04 de julio de 2018
04.07.2018

«Estamos rotos, pero hay que tirar hacia delante»

Decenas de personas despiden a Jesús en el tanatorio de Alaquàs «No creo que denunciemos», dice el tío

03.07.2018 | 21:31

Alaquàs despidió ayer por la tarde a Jesús, el joven con diversidad funcional de 26 años que murió ahogado el pasado lunes en la piscina de Alaquàs. Eran poco más de las siete de la tarde y los alrededores del edificio se presentaban llenos de gente. Entre abrazos, lágrimas y muestras de cariño, familiares, amigos y conocidos dieron el último adiós al alaquasero en el tanatorio de Alaquàs. «Hemos venido toda la familia de Mora de Rubielos para despedirle, él se lo merecía todo», contaba ayer a Levante-EMV el abuelo del fallecido. «Llegué a mi puerta y me encontré a muchos de mis vecinos, a algunos de ellos les caían unas lágrimas enormes...me dije: algo malo ha pasado», recuerda. Y así fue.

El tío de Jesús no cree que la familia emprenda acciones legales contra el ayuntamiento por estar el joven realizando una actividad a través del programa municipal Diversia. «Mi hermana está muy afectada, no creo que haga nada en contra del ayuntamiento que le ha dado tanto apoyo», apuntaba ayer. «Es lo que nos ha tocado...» añadía el abuelo del fallecido, visiblemente afectado. «Aunque estamos rotos...ahora hay que tirar hacia delante», comentaba cabizbajo. Sin embargo, una tímida sonrisa del abuelo asomaba al admitir que, «todo el pueblo le conocía y le quería mucho, mira, toda esta gente está aquí por él», reconoció.
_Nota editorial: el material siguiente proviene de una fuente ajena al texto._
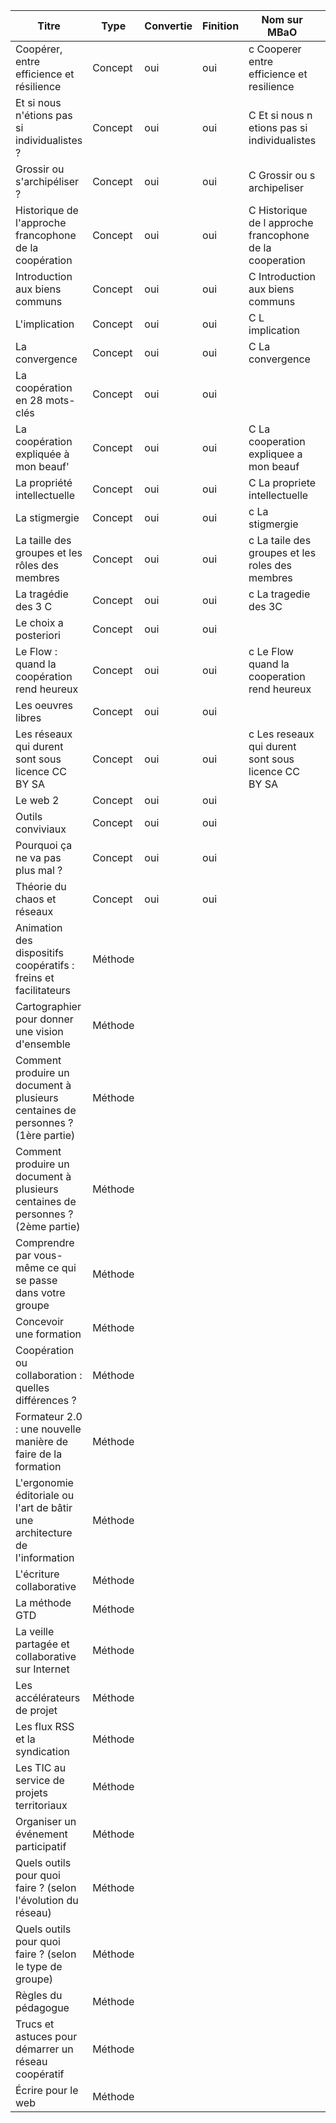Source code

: |Titre|Type|Convertie|Finition|Nom sur MBaO|Complétée|
|-----|----|---------|--------|------------|---------------|
|Coopérer, entre efficience et résilience|Concept|oui|oui|c Cooperer entre efficience et resilience|oui|
|Et si nous n'étions pas si individualistes ?|Concept|oui|oui|C Et si nous n etions pas si individualistes|oui|
|Grossir ou s'archipéliser ?|Concept|oui|oui|C Grossir ou s archipeliser|oui |
|Historique de l'approche francophone de la coopération|Concept|oui|oui|C Historique de l approche francophone de la cooperation|oui|
|Introduction aux biens communs|Concept|oui|oui|C Introduction aux biens communs|oui|
|L'implication|Concept|oui|oui|C L implication|oui|
|La convergence|Concept|oui|oui|C La convergence|oui|
|La coopération en 28 mots-clés|Concept|oui|oui| | |
|La coopération expliquée à mon beauf'|Concept|oui|oui|C La cooperation expliquee a mon beauf|oui|
|La propriété intellectuelle|Concept|oui|oui|C La propriete intellectuelle|oui|
|La stigmergie|Concept|oui|oui|c La stigmergie|oui |
|La taille des groupes et les rôles des membres|Concept|oui|oui|c La taile des groupes et les roles des membres|oui|
|La tragédie des 3 C|Concept|oui|oui|c La tragedie des 3C|oui|
|Le choix a posteriori|Concept|oui|oui| | |
|Le Flow : quand la coopération rend heureux|Concept|oui|oui|c Le Flow quand la cooperation rend heureux|oui|
|Les oeuvres libres|Concept|oui|oui| | |
|Les réseaux qui durent sont sous licence CC BY SA|Concept|oui|oui|c Les reseaux qui durent sont sous licence CC BY SA|oui|
|Le web 2|Concept|oui|oui| | |
|Outils conviviaux|Concept|oui|oui| | |
|Pourquoi ça ne va pas plus mal ?|Concept|oui|oui| | |
|Théorie du chaos et réseaux|Concept|oui|oui| | |
|Animation des dispositifs coopératifs : freins et facilitateurs|Méthode| | | | |
|Cartographier pour donner une vision d'ensemble|Méthode| | | | |
|Comment produire un document à plusieurs centaines de personnes ? (1ère partie)|Méthode| | | | |
|Comment produire un document à plusieurs centaines de personnes ? (2ème partie)|Méthode| | | | |
|Comprendre par vous-même ce qui se passe dans votre groupe|Méthode| | | | |
|Concevoir une formation|Méthode| | | | |
|Coopération ou collaboration : quelles différences ?|Méthode| | | | |
|Formateur 2.0 : une nouvelle manière de faire de la formation|Méthode| | | | |
|L'ergonomie éditoriale ou l'art de bâtir une architecture de l'information|Méthode| | | | |
|L'écriture collaborative|Méthode| | | | |
|La méthode GTD|Méthode| | | | |
|La veille partagée et collaborative sur Internet|Méthode| | | | |
|Les accélérateurs de projet|Méthode| | | | |
|Les flux RSS et la syndication|Méthode| | | | |
|Les TIC au service de projets territoriaux|Méthode| | | | |
|Organiser un événement participatif|Méthode| | | | |
|Quels outils pour quoi faire ? (selon l'évolution du réseau)|Méthode| | | | |
|Quels outils pour quoi faire ? (selon le type de groupe)|Méthode| | | | |
|Règles du pédagogue|Méthode| | | | |
|Trucs et astuces pour démarrer un réseau coopératif|Méthode| | | | |
|Écrire pour le web|Méthode| | | | |
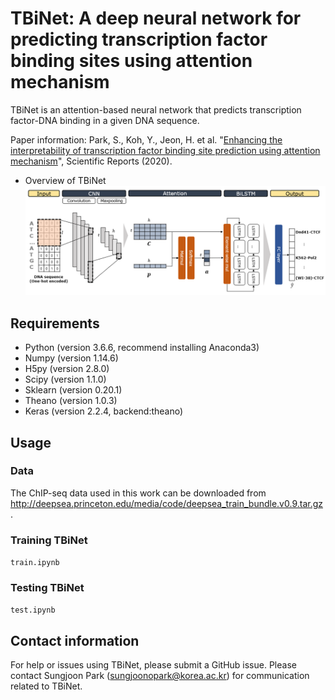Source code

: # TBiNet: A deep neural network for predicting transcription factor binding sites using attention mechanism
TBiNet is an attention-based neural network that predicts transcription factor-DNA binding in a given DNA sequence.

Paper information: Park, S., Koh, Y., Jeon, H. et al. "[Enhancing the interpretability of transcription factor binding site prediction using attention mechanism](https://www.nature.com/articles/s41598-020-70218-4#Sec10)", Scientific Reports (2020).

- Overview of TBiNet
![model image](TBiNet_overview.png)

## Requirements
- Python (version 3.6.6, recommend installing Anaconda3)
- Numpy (version 1.14.6)
- H5py (version 2.8.0)
- Scipy (version 1.1.0)
- Sklearn (version 0.20.1)
- Theano (version 1.0.3)
- Keras (version 2.2.4, backend:theano)

## Usage
### Data
The ChIP-seq data used in this work can be downloaded from <http://deepsea.princeton.edu/media/code/deepsea_train_bundle.v0.9.tar.gz>.

### Training TBiNet
`train.ipynb`

### Testing TBiNet
`test.ipynb`

## Contact information
For help or issues using TBiNet, please submit a GitHub issue. Please contact Sungjoon Park (sungjoonopark@korea.ac.kr) for communication related to TBiNet.
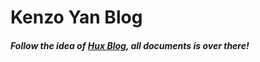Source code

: # Kenzo Yan Blog

##### Follow the idea of [Hux Blog](https://github.com/Huxpro/huxpro.github.io), all documents is over there!


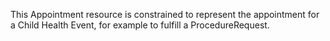 This Appointment resource is constrained to represent the appointment for a Child Health Event, for example to fulfill a ProcedureRequest.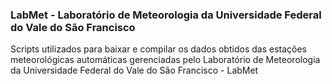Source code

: ###  LabMet - Laboratório de Meteorologia da Universidade Federal do Vale do São Francisco  

Scripts utilizados para baixar e compilar os dados obtidos das estações
 meteorológicas automáticas gerenciadas pelo Laboratório de Meteorologia da
  Universidade Federal do Vale do São Francisco - LabMet
 
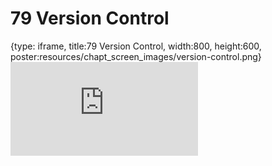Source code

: # 79 Version Control
 
{type: iframe, title:79 Version Control, width:800, height:600, poster:resources/chapt_screen_images/version-control.png}
![](https://datatrail-jhu.github.io/DataTrail/no_toc/version-control.html)
 

 
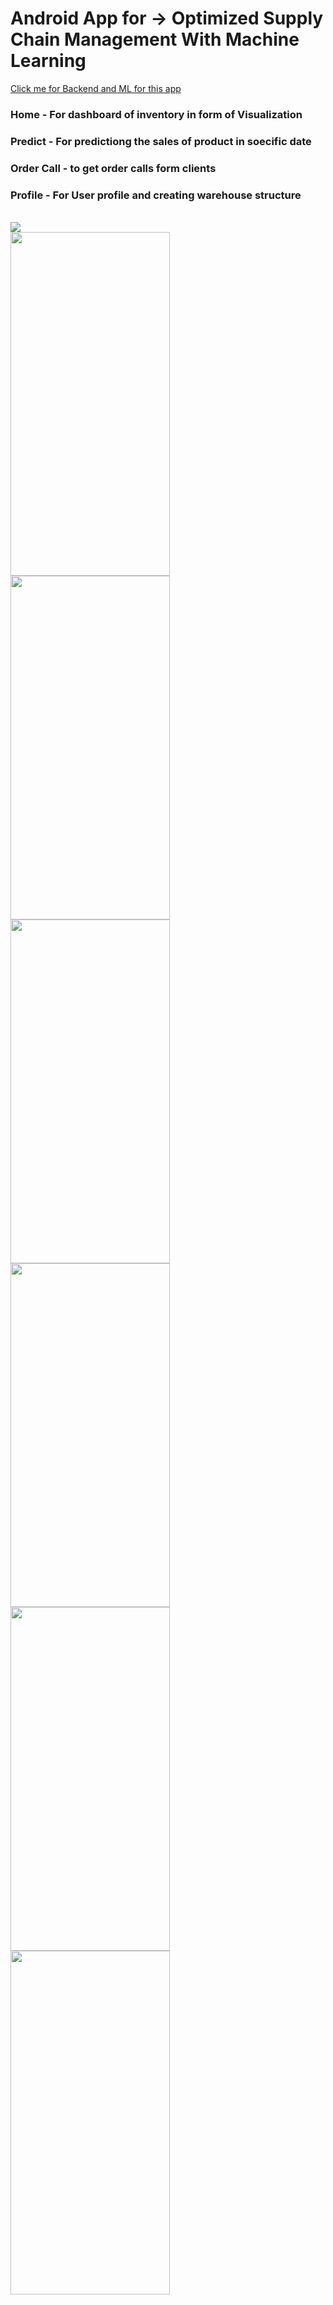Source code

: <h1> Android App for -> Optimized Supply Chain Management  With Machine Learning </h1>
<a href="https://github.com/chaitanya0802/SupplySyncBackend">Click me for Backend and ML for this app</a> 
<h3>Home - For dashboard of inventory in form of Visualization</h3>
<h3>Predict - For predictiong the sales of product in soecific date</h3>
<h3>Order Call - to get order calls form clients</h3>
<h3>Profile - For User profile and creating warehouse structure</h3>
</br>
<img src="https://github.com/user-attachments/assets/1e5cc073-792b-438f-8176-f6b298975c6e">
</br>
<img src="https://github.com/user-attachments/assets/6eb95eb3-aeca-41bf-887a-7c018a031187" width="255" height="550">
<img src="https://github.com/user-attachments/assets/5e57fd14-f0cb-46f7-93ce-74eb915a0bc5" width="255" height="550">
</br>
<img src="https://github.com/user-attachments/assets/64857d08-63e6-4e3f-8191-cf20ea2a5915" width="255" height="550">
<img src="https://github.com/user-attachments/assets/a7c432c5-5ded-4219-b562-f37c8ab783a0" width="255" height="550">
</br>
<img src="https://github.com/user-attachments/assets/f50935e9-dc06-460f-ae87-d56990697dbf" width="255" height="550">
<img src="https://github.com/user-attachments/assets/b776f5bc-e506-4497-abfc-2ae77d54818e" width="255" height="550">
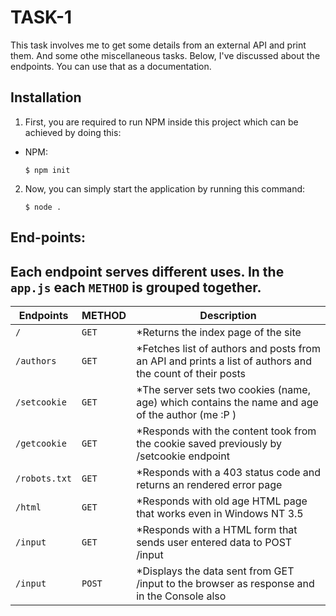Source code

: # TASK-1
This task involves me to get some details from an external API and print them. And some othe miscellaneous tasks. Below, I've discussed about the endpoints. You can use that as a documentation.

## Installation
1. First, you are required to run NPM inside this project which can be achieved by doing this:

* NPM:

  `$ npm init`
	
2. Now, you can simply start the application by running this command:

   `$ node .`

## End-points:

Each endpoint serves different uses. In the `app.js` each `METHOD` is grouped together.
-----------------------------------------------------------------------------------------------------------------------------------------
|   Endpoints   |   METHOD    |                         Description                                                                     |
|---------------|-------------|---------------------------------------------------------------------------------------------------------|
|    `/`        |   `GET`     |*Returns the index page of the site                                                                      |
|  `/authors`   |   `GET`     |*Fetches list of authors and posts from an API and prints a list of authors and the count of their posts |
|  `/setcookie` |   `GET`     |*The server sets two cookies (name, age) which contains the name and age of the author (me :P )          |
| `/getcookie`  |   `GET`     |*Responds with the content took from the cookie saved previously by /setcookie endpoint                  |
|`/robots.txt`  |   `GET`     |*Responds with a 403 status code and returns an rendered error page                                      |
|  `/html`      |   `GET`     |*Responds with old age HTML page that works even in Windows NT 3.5                                       |
|  `/input`     |   `GET`     |*Responds with a HTML form that sends user entered data to POST /input                                   |
|  `/input`     |   `POST`    |*Displays the data sent from GET /input to the browser as response and in the Console also               |

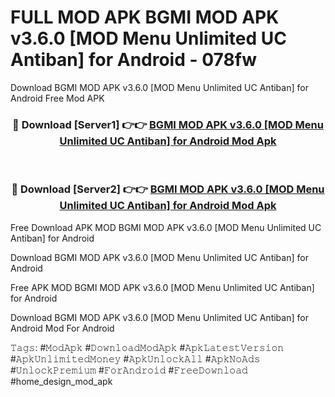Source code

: # FULL MOD APK BGMI MOD APK v3.6.0 [MOD Menu Unlimited UC Antiban] for Android - 078fw
Download BGMI MOD APK v3.6.0 [MOD Menu Unlimited UC Antiban] for Android Free Mod APK

<div align="center">
<h3>🔴 Download [Server1] 👉👉 <a href="https://apk-comot.site?title=BGMI_MOD_APK_v3.6.0_[MOD_Menu_Unlimited_UC_Antiban]_for_Android">BGMI MOD APK v3.6.0 [MOD Menu Unlimited UC Antiban] for Android Mod Apk</a></h3><br>

<h3>🔴 Download [Server2] 👉👉 <a href="https://apk-comot.site?title=BGMI_MOD_APK_v3.6.0_[MOD_Menu_Unlimited_UC_Antiban]_for_Android">BGMI MOD APK v3.6.0 [MOD Menu Unlimited UC Antiban] for Android Mod Apk</a></h3>
</div>


Free Download APK MOD BGMI MOD APK v3.6.0 [MOD Menu Unlimited UC Antiban] for Android

Download BGMI MOD APK v3.6.0 [MOD Menu Unlimited UC Antiban] for Android 

Free APK MOD BGMI MOD APK v3.6.0 [MOD Menu Unlimited UC Antiban] for Android 

Download BGMI MOD APK v3.6.0 [MOD Menu Unlimited UC Antiban] for Android Mod For Android

𝚃𝚊𝚐𝚜: #𝙼𝚘𝚍𝙰𝚙𝚔 #𝙳𝚘𝚠𝚗𝚕𝚘𝚊𝚍𝙼𝚘𝚍𝙰𝚙𝚔 #𝙰𝚙𝚔𝙻𝚊𝚝𝚎𝚜𝚝𝚅𝚎𝚛𝚜𝚒𝚘𝚗 #𝙰𝚙𝚔𝚄𝚗𝚕𝚒𝚖𝚒𝚝𝚎𝚍𝙼𝚘𝚗𝚎𝚢 #𝙰𝚙𝚔𝚄𝚗𝚕𝚘𝚌𝚔𝙰𝚕𝚕 #𝙰𝚙𝚔𝙽𝚘𝙰𝚍𝚜 #𝚄𝚗𝚕𝚘𝚌𝚔𝙿𝚛𝚎𝚖𝚒𝚞𝚖 #𝙵𝚘𝚛𝙰𝚗𝚍𝚛𝚘𝚒𝚍 #𝙵𝚛𝚎𝚎𝙳𝚘𝚠𝚗𝚕𝚘𝚊𝚍 #home_design_mod_apk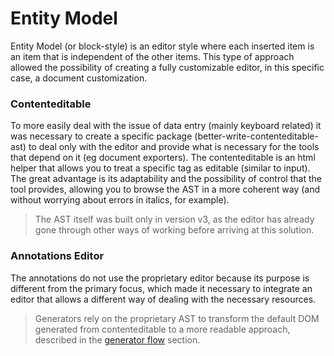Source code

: # Entity Model

Entity Model (or block-style) is an editor style where each inserted item is an item that is independent of the other items. This type of approach allowed the possibility of creating a fully customizable editor, in this specific case, a document customization.

### Contenteditable

To more easily deal with the issue of data entry (mainly keyboard related) it was necessary to create a specific package (better-write-contenteditable-ast) to deal only with the editor and provide what is necessary for the tools that depend on it (eg document exporters). The contenteditable is an html helper that allows you to treat a specific tag as editable (similar to input). The great advantage is its adaptability and the possibility of control that the tool provides, allowing you to browse the AST in a more coherent way (and without worrying about errors in italics, for example).

> The AST itself was built only in version v3, as the editor has already gone through other ways of working before arriving at this solution.

### Annotations Editor

The annotations do not use the proprietary editor because its purpose is different from the primary focus, which made it necessary to integrate an editor that allows a different way of dealing with the necessary resources.

> Generators rely on the proprietary AST to transform the default DOM generated from contenteditable to a more readable approach, described in the [generator flow](./GENERATOR_FLOW.md) section.
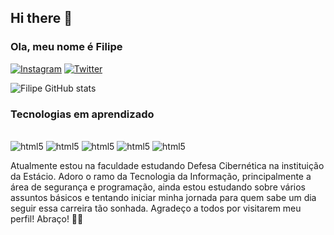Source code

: ## Hi there 👋
### Ola, meu nome é Filipe
[![Instagram](https://img.shields.io/badge/Instagram-E4405F?style=for-the-badge&logo=instagram&logoColor=white)](https://www.instagram.com/filipeschumacker?igsh=MTVhazdyNTBpYXJnNQ==)
[![Twitter](https://img.shields.io/badge/Twitter-1DA1F2?style=for-the-badge&logo=twitter&logoColor=white)](https://x.com/FilipeASC1)

![Filipe GitHub stats](https://github-readme-stats.vercel.app/api?username=fpGit2004&show_icons=true&theme=radical)

### Tecnologias em aprendizado
<div style="display: inline-block"><br/>
  <img aling="center" alt="html5" src="https://img.shields.io/badge/HTML5-E34F26?style=for-the-badge&logo=html5&logoColor=white"/>
  <img aling="center" alt="html5" src="https://img.shields.io/badge/CSS3-1572B6?style=for-the-badge&logo=css3&logoColor=white"/>
  <img aling="center" alt="html5" src="https://img.shields.io/badge/Python-3776AB?style=for-the-badge&logo=python&logoColor=white"/>
  <img aling="center" alt="html5" src="https://img.shields.io/badge/C%2B%2B-00599C?style=for-the-badge&logo=c%2B%2B&logoColor=white"/>
  <img aling="center" alt="html5" src="https://img.shields.io/badge/Flask-000000?style=for-the-badge&logo=flask&logoColor=white"/>
</div>

Atualmente estou na faculdade estudando Defesa Cibernética na instituição da Estácio. Adoro o ramo da Tecnologia da Informação, principalmente a área de segurança e programação, ainda estou estudando sobre vários assuntos básicos e tentando iniciar minha jornada para quem sabe um dia seguir essa carreira tão sonhada. Agradeço a todos por visitarem meu perfil! Abraço! 👊💪
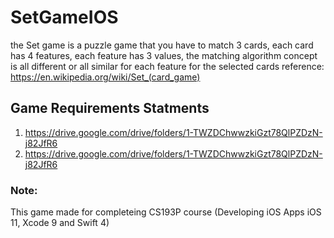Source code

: # SetGameIOS
the Set game is a puzzle game that you have to match 3 cards, each card has 4 features, each feature has 3 values, the matching algorithm concept is all different or all similar for each feature for the selected cards
reference: https://en.wikipedia.org/wiki/Set_(card_game)


## Game Requirements Statments 
1) https://drive.google.com/drive/folders/1-TWZDChwwzkiGzt78QlPZDzN-j82JfR6 
2) https://drive.google.com/drive/folders/1-TWZDChwwzkiGzt78QlPZDzN-j82JfR6

### Note:
This game made for completeing CS193P course (Developing iOS Apps  iOS 11, Xcode 9 and Swift 4)




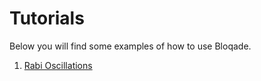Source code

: # Tutorials

Below you will find some examples of how to use Bloqade.

1. [Rabi Oscillations](scripts/rabi.py)
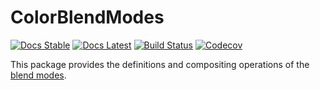 # ColorBlendModes

[![Docs Stable](https://img.shields.io/badge/docs-stable-blue.svg)](https://kimikage.github.io/ColorBlendModes.jl/stable)
[![Docs Latest](https://img.shields.io/badge/docs-latest-blue.svg)](https://kimikage.github.io/ColorBlendModes.jl/dev)
[![Build Status](https://travis-ci.com/kimikage/ColorBlendModes.jl.svg?branch=master)](https://travis-ci.com/kimikage/ColorBlendModes.jl)
[![Codecov](https://codecov.io/gh/kimikage/ColorBlendModes.jl/branch/master/graph/badge.svg)](https://codecov.io/gh/kimikage/ColorBlendModes.jl)

This package provides the definitions and compositing operations of the
[blend modes](https://en.wikipedia.org/wiki/Blend_modes).
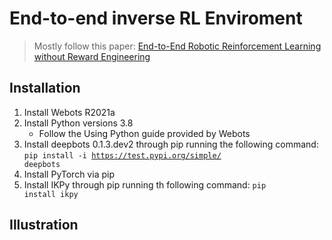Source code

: # End-to-end inverse RL Enviroment
> Mostly follow this paper: [End-to-End Robotic Reinforcement Learning without Reward Engineering](https://arxiv.org/abs/1904.07854)
## Installation
1. Install Webots R2021a
2. Install Python versions 3.8
    *  Follow the Using Python guide provided by Webots
3. Install deepbots 0.1.3.dev2 through pip running the following command: <code>pip install -i https://test.pypi.org/simple/ deepbots</code>
4. Install PyTorch via pip
5. Install IKPy through pip running th following command: <code>pip install ikpy</code>
## Illustration
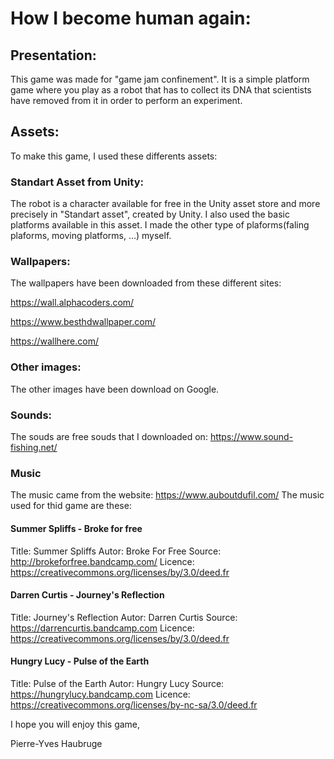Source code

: # How I become human again:
## Presentation:
This game was made for "game jam confinement". It is a simple platform game where you play as a robot that has to collect its DNA that scientists have removed from it in order to perform an experiment. 
## Assets:
To make this game, I used these differents assets:
### Standart Asset from Unity:
The robot is a character available for free in the Unity asset store and more precisely in "Standart asset", created by Unity. I also used the basic platforms available in this asset. I made the other type of plaforms(faling plaforms, moving platforms, ...) myself.
### Wallpapers:
The wallpapers have been downloaded from these different sites:

https://wall.alphacoders.com/

https://www.besthdwallpaper.com/

https://wallhere.com/
### Other images:
The other images have been download on Google.
### Sounds:
The souds are free souds that I downloaded on:
https://www.sound-fishing.net/
### Music
The music came from the website:
https://www.auboutdufil.com/
The music used for thid game are these:
#### Summer Spliffs - Broke for free
Title:  Summer Spliffs
Autor: Broke For Free
Source: http://brokeforfree.bandcamp.com/
Licence: https://creativecommons.org/licenses/by/3.0/deed.fr
#### Darren Curtis - Journey's Reflection
Title:  Journey's Reflection
Autor: Darren Curtis
Source: https://darrencurtis.bandcamp.com
Licence: https://creativecommons.org/licenses/by/3.0/deed.fr
#### Hungry Lucy - Pulse of the Earth
Title:  Pulse of the Earth
Autor: Hungry Lucy
Source: https://hungrylucy.bandcamp.com
Licence: https://creativecommons.org/licenses/by-nc-sa/3.0/deed.fr

I hope you will enjoy this game,

Pierre-Yves Haubruge
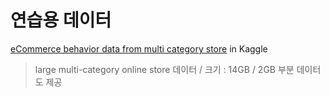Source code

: # 연습용 데이터

[eCommerce behavior data from multi category store](https://www.kaggle.com/mkechinov/ecommerce-behavior-data-from-multi-category-store) in Kaggle

> large multi-category online store 데이터 / 크기 : 14GB / 2GB 부분 데이터도 제공



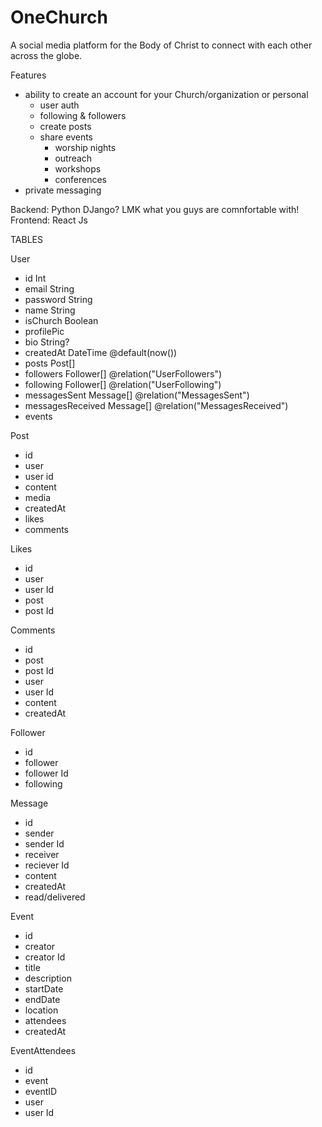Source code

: # OneChurch

A social media platform for the Body of Christ to connect with each other across the globe. 

Features
- ability to create an account for your Church/organization or personal
    - user auth
    - following & followers
    - create posts
    - share events
        - worship nights
        - outreach
        - workshops
        - conferences
- private messaging

Backend: Python DJango? LMK what you guys are comnfortable with!
Frontend: React Js

TABLES

User
-   id          Int       
- email       String    
- password    String    
- name        String
- isChurch    Boolean   
- profilePic     
- bio         String?
- createdAt   DateTime  @default(now())
- posts       Post[]
- followers   Follower[] @relation("UserFollowers")
- following   Follower[] @relation("UserFollowing")
- messagesSent Message[] @relation("MessagesSent")
- messagesReceived Message[] @relation("MessagesReceived")
- events 

Post
- id
- user
- user id
- content
- media
- createdAt
- likes
- comments

Likes
- id
- user
- user Id
- post
- post Id

Comments
- id
- post 
- post Id
- user 
- user Id
- content
- createdAt

Follower 
- id 
- follower
- follower Id
- following

Message
- id 
- sender 
- sender Id
- receiver
- reciever Id
- content 
- createdAt
- read/delivered 

Event
- id
- creator 
- creator Id
- title
- description
- startDate
- endDate
- location
- attendees
- createdAt

EventAttendees
- id 
- event
- eventID
- user
- user Id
El hermano de Jesús, también con diversidad funcional presenció el desgraciado suceso, pues se encontraba también en la piscina. En este sentido, explicó a este periódico que en un momento dado vio que estaba inmóvil y «le gritaba, ¡Hermano, Hermano! pero ya no se movía... es algo que no nos esperábamos», lamentó.

A las puertas del tanatorio, unas amigas de la familia recordaban al fallecido con una sonrisa. «Todo el mundo le quería muchísimo», decía una. «Era muy buena persona, si», añadía su compañera. Una de las tres contaba a este diario que desayunaba con él y su madre todos los lunes y destacaba de Jesús su vitalidad y su alegría. «Le operaron y a la semana ya estaba comiendo y haciendo de todo, la verdad es que no se perdía una», rememoraba. Además, añadía una amiga,«Iba con su madre a todas partes, era muy buen hijo».

Las tres coindicían: «Es un palo. Esto no nos lo esperábamos. Cuando tienes una enfermedad y te lo esperas es diferente, esto nos ha pillado de sorpresa», apuntaban. Ayer a las 19:30 horas, Alaquàs despidió al joven Jesús.

Un tanatorio en el que ya no cabía ni un alfiler fue testigo de ello. Y así, con toda su familia y amigos con él, Jesús también tuvo la oportunidad de despedirse de los suyos de la mejor forma posible, arropado.